# Forum Home Renovation Landscaping, Gardening & Outdoors  Laying Decomposed Granite for Driveways

## JDub

Been doing a few searches and depending on what website you read you get differing opinions on how it should be layed.:eek:  
Website one: 
Lay 75-100mm of roadbase and compact, then add 50mm layer of deco granite stabilised with off white cement. 
Website two:
Lay minimum 100mm of deco granite (no road base required). This site actually states if you lay deco granite over a hard area such as existing concrete driveways, it provides no flexibility and it will eventually crack. 
What is the best option?
What is the cheapest option LOL? 
It is quite a big area  
(David Im still going to come and have a look at yours, will give you as call my PM's arnt working:confused: ) 
Cheers
Joel

----------


## DavidG

Lay ~75mm over the dirt and water it down.
That is all I did and it is ok until I skid the tractor wheels on it. That will dig it up a bit. 
Did not wash out in the rain but does stick to the tyres when wet. 
You can see it in the pix. 
This is my incoming wood heap. Red gum for turning.
Still a bit more to bring in yet. 
The TLB (tractor loader backhoe) has been driving backwards and forwards across the Deco granite with only a little marking of the surface.
Some of those half rounds of log go in excess of 300Kg.
That is a 20 litre drum of end seal, in the foreground.

----------


## JDub

Thanks david, 
A friend of mine has just done it (he is a carpenter/landscaper), he layed 100mm of crushed concrete then 100mm of the red deco granite. Looks good. 
Might just bite the bullet and do it properly (with the base course).... sigh. Damn my anal nature. :Rolleyes:  why cant I just be half arsed LOL 
Cheers
Joel

----------


## Zedd

my neighbour had small pebbles on his driveway, everytime he drove in it sounded like the gestapo had arrived to arrest some poor bastard until he just installed a concrete one which is black  :eek:  but at least its quiet now.... make sure you tell your neighbours to thank you for not using pebbled drive instead of decomposed granite.  :Biggrin:   
that looks like angophra (sydney redgum) in the photies ? correct ??? theres some size there.... 
I reckon your on the money - road base, compact, deco granite.

----------


## DavidG

Zed
E:blakelyi
It is common round Canberra. This was a 100+ year old tree the gov condemmed and gave the owner 12 mths to get it down.
Solid as a rock all the way through. Would have stood for another 100+ years.
Was just over 900mm at the base (minus bark).
Would have loved to have slabbed some but my chainsaw is only an 18". 
JDub
You need a solid base if your ground is soft. Mine was very hard.
If you use the red granite it will need cement as it never sets. 
The yellowy brown gunk that Corkill has at this time sets like a brick. Not all will do that so you need to check where you are getting the deco granite from and see how it holds together.

----------


## JDub

> JDub
> You need a solid base if your ground is soft. Mine was very hard.
> If you use the red granite it will need cement as it never sets. 
> The yellowy brown gunk that Corkill has at this time sets like a brick. Not all will do that so you need to check where you are getting the deco granite from and see how it holds together.

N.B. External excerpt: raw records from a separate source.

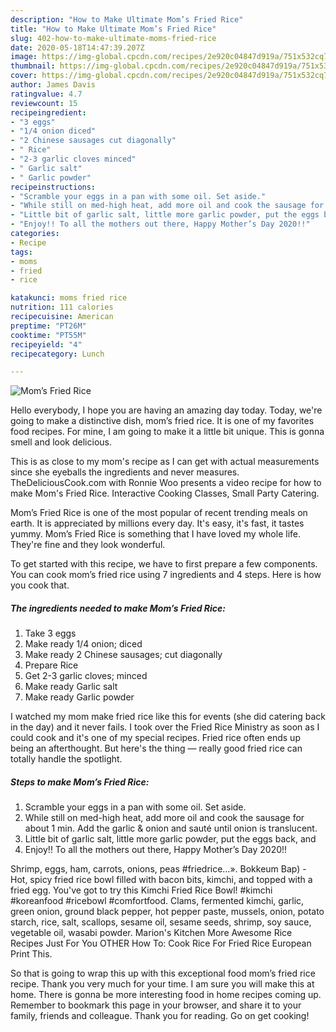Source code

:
 ```yaml
---
description: "How to Make Ultimate Mom’s Fried Rice"
title: "How to Make Ultimate Mom’s Fried Rice"
slug: 402-how-to-make-ultimate-moms-fried-rice
date: 2020-05-18T14:47:39.207Z
image: https://img-global.cpcdn.com/recipes/2e920c04847d919a/751x532cq70/moms-fried-rice-recipe-main-photo.jpg
thumbnail: https://img-global.cpcdn.com/recipes/2e920c04847d919a/751x532cq70/moms-fried-rice-recipe-main-photo.jpg
cover: https://img-global.cpcdn.com/recipes/2e920c04847d919a/751x532cq70/moms-fried-rice-recipe-main-photo.jpg
author: James Davis
ratingvalue: 4.7
reviewcount: 15
recipeingredient:
- "3 eggs"
- "1/4 onion diced"
- "2 Chinese sausages cut diagonally"
- " Rice"
- "2-3 garlic cloves minced"
- " Garlic salt"
- " Garlic powder"
recipeinstructions:
- "Scramble your eggs in a pan with some oil. Set aside."
- "While still on med-high heat, add more oil and cook the sausage for about 1 min. Add the garlic &amp; onion and sauté until onion is translucent."
- "Little bit of garlic salt, little more garlic powder, put the eggs back, and"
- "Enjoy!! To all the mothers out there, Happy Mother’s Day 2020!!"
categories:
- Recipe
tags:
- moms
- fried
- rice

katakunci: moms fried rice 
nutrition: 111 calories
recipecuisine: American
preptime: "PT26M"
cooktime: "PT55M"
recipeyield: "4"
recipecategory: Lunch

---
```



![Mom’s Fried Rice](https://img-global.cpcdn.com/recipes/2e920c04847d919a/751x532cq70/moms-fried-rice-recipe-main-photo.jpg)

Hello everybody, I hope you are having an amazing day today. Today, we're going to make a distinctive dish, mom’s fried rice. It is one of my favorites food recipes. For mine, I am going to make it a little bit unique. This is gonna smell and look delicious.

This is as close to my mom&#39;s recipe as I can get with actual measurements since she eyeballs the ingredients and never measures. TheDeliciousCook.com with Ronnie Woo presents a video recipe for how to make Mom&#39;s Fried Rice. Interactive Cooking Classes, Small Party Catering.

Mom’s Fried Rice is one of the most popular of recent trending meals on earth. It is appreciated by millions every day. It's easy, it's fast, it tastes yummy. Mom’s Fried Rice is something that I have loved my whole life. They're fine and they look wonderful.


To get started with this recipe, we have to first prepare a few components. You can cook mom’s fried rice using 7 ingredients and 4 steps. Here is how you cook that.

<!--inarticleads1-->

##### The ingredients needed to make Mom’s Fried Rice:

1. Take 3 eggs
1. Make ready 1/4 onion; diced
1. Make ready 2 Chinese sausages; cut diagonally
1. Prepare  Rice
1. Get 2-3 garlic cloves; minced
1. Make ready  Garlic salt
1. Make ready  Garlic powder


I watched my mom make fried rice like this for events (she did catering back in the day) and it never fails. I took over the Fried Rice Ministry as soon as I could cook and it&#39;s one of my special recipes. Fried rice often ends up being an afterthought. But here&#39;s the thing — really good fried rice can totally handle the spotlight. 

<!--inarticleads2-->

##### Steps to make Mom’s Fried Rice:

1. Scramble your eggs in a pan with some oil. Set aside.
1. While still on med-high heat, add more oil and cook the sausage for about 1 min. Add the garlic &amp; onion and sauté until onion is translucent.
1. Little bit of garlic salt, little more garlic powder, put the eggs back, and
1. Enjoy!! To all the mothers out there, Happy Mother’s Day 2020!!


Shrimp, eggs, ham, carrots, onions, peas #friedrice…». Bokkeum Bap) - Hot, spicy fried rice bowl filled with bacon bits, kimchi, and topped with a fried egg. You&#39;ve got to try this Kimchi Fried Rice Bowl! #kimchi #koreanfood #ricebowl #comfortfood. Clams, fermented kimchi, garlic, green onion, ground black pepper, hot pepper paste, mussels, onion, potato starch, rice, salt, scallops, sesame oil, sesame seeds, shrimp, soy sauce, vegetable oil, wasabi powder. Marion&#39;s Kitchen More Awesome Rice Recipes Just For You OTHER How To: Cook Rice For Fried Rice European Print This. 

So that is going to wrap this up with this exceptional food mom’s fried rice recipe. Thank you very much for your time. I am sure you will make this at home. There is gonna be more interesting food in home recipes coming up. Remember to bookmark this page in your browser, and share it to your family, friends and colleague. Thank you for reading. Go on get cooking!
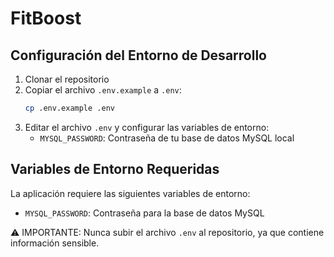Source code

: # FitBoost

## Configuración del Entorno de Desarrollo

1. Clonar el repositorio
2. Copiar el archivo `.env.example` a `.env`:
   ```bash
   cp .env.example .env
   ```
3. Editar el archivo `.env` y configurar las variables de entorno:
   - `MYSQL_PASSWORD`: Contraseña de tu base de datos MySQL local

## Variables de Entorno Requeridas

La aplicación requiere las siguientes variables de entorno:

- `MYSQL_PASSWORD`: Contraseña para la base de datos MySQL

⚠️ IMPORTANTE: Nunca subir el archivo `.env` al repositorio, ya que contiene información sensible.
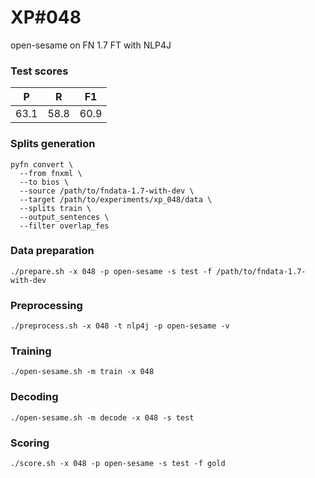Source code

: # XP\#048

open-sesame on FN 1.7 FT with NLP4J

### Test scores
| P | R | F1 |
| --- | --- | --- |
| 63.1 | 58.8 | 60.9 |

### Splits generation
```
pyfn convert \
  --from fnxml \
  --to bios \
  --source /path/to/fndata-1.7-with-dev \
  --target /path/to/experiments/xp_048/data \
  --splits train \
  --output_sentences \
  --filter overlap_fes
```

### Data preparation
```
./prepare.sh -x 048 -p open-sesame -s test -f /path/to/fndata-1.7-with-dev
```

### Preprocessing
```
./preprocess.sh -x 048 -t nlp4j -p open-sesame -v
```

### Training
```
./open-sesame.sh -m train -x 048
```

### Decoding
```
./open-sesame.sh -m decode -x 048 -s test
```

### Scoring
```
./score.sh -x 048 -p open-sesame -s test -f gold
```
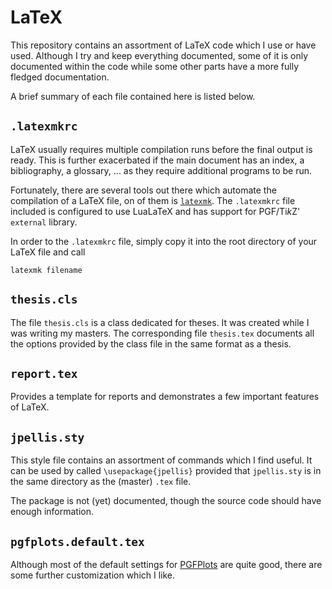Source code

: # LaTeX

This repository contains an assortment of LaTeX code which I use or have used.
Although I try and keep everything documented, some of it is only documented
within the code while some other parts have a more fully fledged documentation.

A brief summary of each file contained here is listed below.

## `.latexmkrc`

LaTeX usually requires multiple compilation runs before the final output is
ready.  This is further exacerbated if the main document has an index, a
bibliography, a glossary, ... as they require additional programs to be run.

Fortunately, there are several tools out there which automate the compilation of
a LaTeX file, on of them is [`latexmk`](http://ctan.org/pkg/latexmk).  The
`.latexmkrc` file included is configured to use LuaLaTeX and has support for
PGF/Ti*k*Z' `external` library.

In order to the `.latexmkrc` file, simply copy it into the root directory of
your LaTeX file and call

```
latexmk filename
```

## `thesis.cls`

The file `thesis.cls` is a class dedicated for theses.  It was created while I
was writing my masters.  The corresponding file `thesis.tex` documents all the
options provided by the class file in the same format as a thesis.

## `report.tex`

Provides a template for reports and demonstrates a few important
features of LaTeX.

## `jpellis.sty`

This style file contains an assortment of commands which I find useful.  It can
be used by called `\usepackage{jpellis}` provided that `jpellis.sty` is in the
same directory as the (master) `.tex` file.

The package is not (yet) documented, though the source code should have enough
information.

## `pgfplots.default.tex`

Although most of the default settings
for [PGFPlots](http://ctan.org/pkg/pgfplots) are quite good, there are some
further customization which I like.
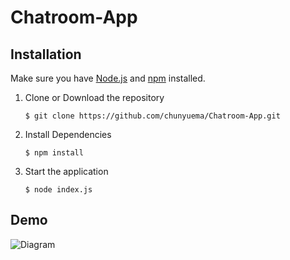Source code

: # Chatroom-App
## Installation<a name="installation"></a>
Make sure you have [Node.js](https://nodejs.org/) and [npm](https://www.npmjs.com/) installed.

1. Clone or Download the repository

	```
	$ git clone https://github.com/chunyuema/Chatroom-App.git
	```
2. Install Dependencies

	```
	$ npm install
	```
  
3. Start the application

	```
	$ node index.js
	```
## Demo
![Diagram](http://chunyuema.github.io/Chatroom-App/img/chatroom-demo.png)
<a href="http://chunyuema.github.io/Chatroom-App/img/chatroom-demo.png" target="_blank"></a>
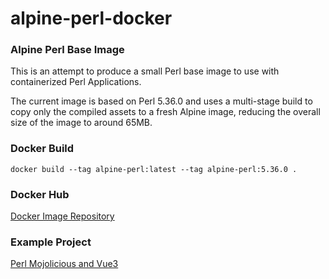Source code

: # alpine-perl-docker
### Alpine Perl Base Image
This is an attempt to produce a small Perl base image to use with containerized Perl Applications. 

The current image is based on Perl 5.36.0 and uses a multi-stage build to copy only the compiled assets to a fresh Alpine image, reducing the overall size of the image to around 65MB.

### Docker Build
```
docker build --tag alpine-perl:latest --tag alpine-perl:5.36.0 .
```
### Docker Hub
[Docker Image Repository](https://hub.docker.com/r/rshingleton/alpine-perl)


### Example Project
[Perl Mojolicious and Vue3](https://github.com/rshingleton/perl-mojolicious-vuejs-app-base)
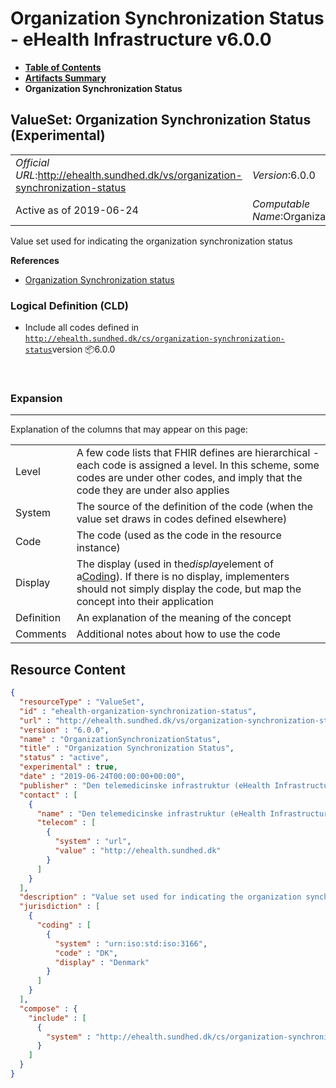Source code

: # Organization Synchronization Status - eHealth Infrastructure v6.0.0

* [**Table of Contents**](toc.md)
* [**Artifacts Summary**](artifacts.md)
* **Organization Synchronization Status**

## ValueSet: Organization Synchronization Status (Experimental) 

| | |
| :--- | :--- |
| *Official URL*:http://ehealth.sundhed.dk/vs/organization-synchronization-status | *Version*:6.0.0 |
| Active as of 2019-06-24 | *Computable Name*:OrganizationSynchronizationStatus |

 
Value set used for indicating the organization synchronization status 

 **References** 

* [Organization Synchronization status](StructureDefinition-ehealth-organization-synchronizationStatus.md)

### Logical Definition (CLD)

* Include all codes defined in [`http://ehealth.sundhed.dk/cs/organization-synchronization-status`](CodeSystem-ehealth-organization-synchronization-status.md)version 📦6.0.0

 

### Expansion

-------

 Explanation of the columns that may appear on this page: 

| | |
| :--- | :--- |
| Level | A few code lists that FHIR defines are hierarchical - each code is assigned a level. In this scheme, some codes are under other codes, and imply that the code they are under also applies |
| System | The source of the definition of the code (when the value set draws in codes defined elsewhere) |
| Code | The code (used as the code in the resource instance) |
| Display | The display (used in the*display*element of a[Coding](http://hl7.org/fhir/R4/datatypes.html#Coding)). If there is no display, implementers should not simply display the code, but map the concept into their application |
| Definition | An explanation of the meaning of the concept |
| Comments | Additional notes about how to use the code |



## Resource Content

```json
{
  "resourceType" : "ValueSet",
  "id" : "ehealth-organization-synchronization-status",
  "url" : "http://ehealth.sundhed.dk/vs/organization-synchronization-status",
  "version" : "6.0.0",
  "name" : "OrganizationSynchronizationStatus",
  "title" : "Organization Synchronization Status",
  "status" : "active",
  "experimental" : true,
  "date" : "2019-06-24T00:00:00+00:00",
  "publisher" : "Den telemedicinske infrastruktur (eHealth Infrastructure)",
  "contact" : [
    {
      "name" : "Den telemedicinske infrastruktur (eHealth Infrastructure)",
      "telecom" : [
        {
          "system" : "url",
          "value" : "http://ehealth.sundhed.dk"
        }
      ]
    }
  ],
  "description" : "Value set used for indicating the organization synchronization status",
  "jurisdiction" : [
    {
      "coding" : [
        {
          "system" : "urn:iso:std:iso:3166",
          "code" : "DK",
          "display" : "Denmark"
        }
      ]
    }
  ],
  "compose" : {
    "include" : [
      {
        "system" : "http://ehealth.sundhed.dk/cs/organization-synchronization-status"
      }
    ]
  }
}

```
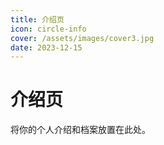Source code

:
 ```yaml
---
title: 介绍页
icon: circle-info
cover: /assets/images/cover3.jpg
date: 2023-12-15
---
```


# 介绍页

将你的个人介绍和档案放置在此处。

  Yer I intended using the yellowish one anway as I prefer the look. 
Does the corkhill bros one actually have the cement premixed david or does it just naturally set harder? 
Do you happen to remember the cost per cubic metre?  I suppose I could get off my lazy behind and give them a call myself  :Wink:

----------


## DavidG

JDub
The ability of it to stick together depends on the mix of gunk (fines and coarse and clay particles) in the deco granite.
This depends on the pit it is coming from. 
Luck of the draw but the browny yellow seems to stick the best. 
The red ends up down the street every time it rains. 
I spread mine with my backhoe (little) and packed it by back dragging the bucket. 
Only took a day (in total) to dig out and lay, including the garden.
Forgot the cost but I used about 8 metres of the granite in two batches. 
I did one layer then waited a week of packing and watering before I put the top layer on.

----------